__Dataset entries__
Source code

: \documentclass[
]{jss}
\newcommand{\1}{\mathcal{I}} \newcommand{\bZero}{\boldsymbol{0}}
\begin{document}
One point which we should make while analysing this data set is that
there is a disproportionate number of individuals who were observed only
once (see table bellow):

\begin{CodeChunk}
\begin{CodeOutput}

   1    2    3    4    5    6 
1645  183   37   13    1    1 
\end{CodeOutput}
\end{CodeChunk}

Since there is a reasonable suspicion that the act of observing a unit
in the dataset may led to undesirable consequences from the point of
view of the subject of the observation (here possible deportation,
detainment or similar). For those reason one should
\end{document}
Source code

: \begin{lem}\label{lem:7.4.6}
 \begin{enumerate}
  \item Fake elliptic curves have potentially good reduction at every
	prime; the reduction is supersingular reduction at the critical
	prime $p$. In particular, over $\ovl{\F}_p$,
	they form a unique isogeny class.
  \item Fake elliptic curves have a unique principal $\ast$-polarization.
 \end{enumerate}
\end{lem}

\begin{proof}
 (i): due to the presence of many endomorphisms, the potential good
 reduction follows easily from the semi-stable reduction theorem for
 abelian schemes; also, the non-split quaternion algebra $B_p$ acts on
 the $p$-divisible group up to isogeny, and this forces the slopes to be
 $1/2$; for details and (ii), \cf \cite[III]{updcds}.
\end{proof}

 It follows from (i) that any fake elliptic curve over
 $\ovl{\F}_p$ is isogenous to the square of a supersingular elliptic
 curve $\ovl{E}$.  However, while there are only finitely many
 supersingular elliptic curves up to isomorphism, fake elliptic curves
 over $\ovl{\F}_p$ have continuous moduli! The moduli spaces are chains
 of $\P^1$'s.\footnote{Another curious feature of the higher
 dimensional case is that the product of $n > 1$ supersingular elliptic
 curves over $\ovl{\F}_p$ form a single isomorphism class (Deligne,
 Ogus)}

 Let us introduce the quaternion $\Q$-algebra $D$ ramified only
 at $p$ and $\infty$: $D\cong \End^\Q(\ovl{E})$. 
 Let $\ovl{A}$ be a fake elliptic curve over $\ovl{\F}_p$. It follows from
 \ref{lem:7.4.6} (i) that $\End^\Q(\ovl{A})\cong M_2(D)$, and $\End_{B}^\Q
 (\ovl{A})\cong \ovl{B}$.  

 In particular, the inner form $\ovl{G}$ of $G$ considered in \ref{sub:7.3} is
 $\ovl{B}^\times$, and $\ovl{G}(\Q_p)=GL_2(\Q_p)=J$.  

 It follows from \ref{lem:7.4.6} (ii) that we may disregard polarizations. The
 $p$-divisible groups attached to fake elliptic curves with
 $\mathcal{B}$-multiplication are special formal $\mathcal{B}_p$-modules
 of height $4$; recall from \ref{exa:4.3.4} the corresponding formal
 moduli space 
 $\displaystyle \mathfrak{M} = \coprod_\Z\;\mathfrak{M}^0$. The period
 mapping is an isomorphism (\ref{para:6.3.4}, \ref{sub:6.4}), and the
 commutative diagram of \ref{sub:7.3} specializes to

__Activity__
Write out the material once more so that every line matches exactly.

__Your response__
Source code

: \documentclass[
]{jss}
\newcommand{\1}{\mathcal{I}} \newcommand{\bZero}{\boldsymbol{0}}
\begin{document}
One point which we should make while analysing this data set is that
there is a disproportionate number of individuals who were observed only
once (see table bellow):

\begin{CodeChunk}
\begin{CodeOutput}

   1    2    3    4    5    6 
1645  183   37   13    1    1 
\end{CodeOutput}
\end{CodeChunk}

Since there is a reasonable suspicion that the act of observing a unit
in the dataset may led to undesirable consequences from the point of
view of the subject of the observation (here possible deportation,
detainment or similar). For those reason one should
\end{document}
Source code

: \begin{lem}\label{lem:7.4.6}
 \begin{enumerate}
  \item Fake elliptic curves have potentially good reduction at every
	prime; the reduction is supersingular reduction at the critical
	prime $p$. In particular, over $\ovl{\F}_p$,
	they form a unique isogeny class.
  \item Fake elliptic curves have a unique principal $\ast$-polarization.
 \end{enumerate}
\end{lem}

\begin{proof}
 (i): due to the presence of many endomorphisms, the potential good
 reduction follows easily from the semi-stable reduction theorem for
 abelian schemes; also, the non-split quaternion algebra $B_p$ acts on
 the $p$-divisible group up to isogeny, and this forces the slopes to be
 $1/2$; for details and (ii), \cf \cite[III]{updcds}.
\end{proof}

 It follows from (i) that any fake elliptic curve over
 $\ovl{\F}_p$ is isogenous to the square of a supersingular elliptic
 curve $\ovl{E}$.  However, while there are only finitely many
 supersingular elliptic curves up to isomorphism, fake elliptic curves
 over $\ovl{\F}_p$ have continuous moduli! The moduli spaces are chains
 of $\P^1$'s.\footnote{Another curious feature of the higher
 dimensional case is that the product of $n > 1$ supersingular elliptic
 curves over $\ovl{\F}_p$ form a single isomorphism class (Deligne,
 Ogus)}

 Let us introduce the quaternion $\Q$-algebra $D$ ramified only
 at $p$ and $\infty$: $D\cong \End^\Q(\ovl{E})$. 
 Let $\ovl{A}$ be a fake elliptic curve over $\ovl{\F}_p$. It follows from
 \ref{lem:7.4.6} (i) that $\End^\Q(\ovl{A})\cong M_2(D)$, and $\End_{B}^\Q
 (\ovl{A})\cong \ovl{B}$.  

 In particular, the inner form $\ovl{G}$ of $G$ considered in \ref{sub:7.3} is
 $\ovl{B}^\times$, and $\ovl{G}(\Q_p)=GL_2(\Q_p)=J$.  

 It follows from \ref{lem:7.4.6} (ii) that we may disregard polarizations. The
 $p$-divisible groups attached to fake elliptic curves with
 $\mathcal{B}$-multiplication are special formal $\mathcal{B}_p$-modules
 of height $4$; recall from \ref{exa:4.3.4} the corresponding formal
 moduli space 
 $\displaystyle \mathfrak{M} = \coprod_\Z\;\mathfrak{M}^0$. The period
 mapping is an isomorphism (\ref{para:6.3.4}, \ref{sub:6.4}), and the
 commutative diagram of \ref{sub:7.3} specializes to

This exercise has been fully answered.